Arapaima

 The arapaima, pirarucu, or paiche (Arapaima) is a genus of bonytongue native to the Amazon River in Brazil. They are the largest freshwater fish of South America. Arapaima can reach lengths of more than 2 m (6 ft 7 in), in some exceptional cases even more than 2.5 m (8 ft 2 in) and over 100 kg (220 lb). The maximum recorded weight for the species is 200 kg (440 lb).

As one of the most sought after food fish species in South America, it is often captured primarily by handheld nets for export, by spearfishing for local consumption, and onsequently, large arapaima of more than 2 m (6 ft 7 in) are seldom found in the wild today. The arapaima is torpedo-shaped with large blackish-green scales and red markings. It is streamlined and sleek, with its dorsal and anal fin set back near its tail. Its local name, paiche, derives from the indigenous words for "red" and "fish".
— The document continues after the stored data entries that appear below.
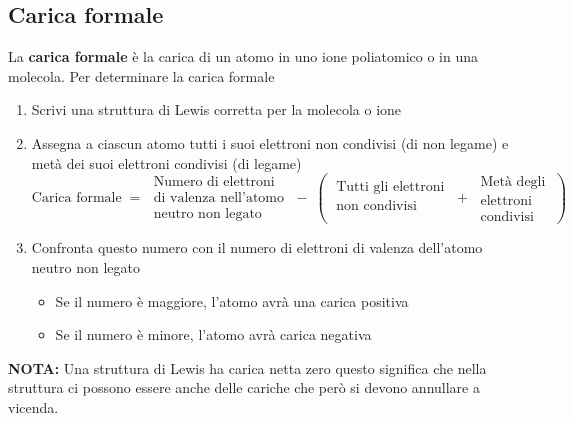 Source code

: \subsection{Carica formale}
La \textbf{carica formale} è la carica di un atomo in uno ione poliatomico o in una molecola.
Per determinare la carica formale
\begin{enumerate}
	\item Scrivi una struttura di Lewis corretta per la molecola o ione
	\item Assegna a ciascun atomo tutti i suoi elettroni non condivisi (di non legame) e metà dei suoi elettroni condivisi (di legame)
	      \begin{equation*}
		      \text{Carica formale} \;=\;
		      \begin{matrix}
			      \text{Numero di elettroni}   \\
			      \text{di valenza nell'atomo} \\
			      \text{neutro non legato}
		      \end{matrix}
		      \;-\; \left(\;
		      \begin{matrix}
				      \text{Tutti gli elettroni} \\
				      \text{non condivisi}       \\
			      \end{matrix}
		      \;+\;
		      \begin{matrix}
				      \text{Metà degli} \\
				      \text{elettroni}  \\
				      \text{condivisi}
			      \end{matrix}\;
		      \right)
	      \end{equation*}
	\item Confronta questo numero con il numero di elettroni di valenza dell'atomo neutro non legato
	      \begin{itemize}
		      \item Se il numero è maggiore, l'atomo avrà una carica positiva
		      \item Se il numero è minore, l'atomo avrà carica negativa
	      \end{itemize}
\end{enumerate}

\begin{framed}
	\noindent\textbf{NOTA:}
	Una struttura di Lewis ha carica netta zero questo significa che nella struttura ci possono essere anche delle cariche che però si devono annullare a vicenda.
\end{framed}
     Fishing. Commercial fishing of the arapaima has been banned by the Brazilian government due to its commercial extinction. Fishing is allowed only in certain remote areas of the Amazon basin, and must be catch-and-release, or harvesting by native peoples for consumption. Because the arapaima produces boneless steaks it is considered a delicacy; some 7000 tons per year were taken from 1918 to 1924, the height of its commercial fishing. The demand for the arapaima has led to farming of the fish by the "ribeirinhos" (as Brazilians call those living on the riverbanks).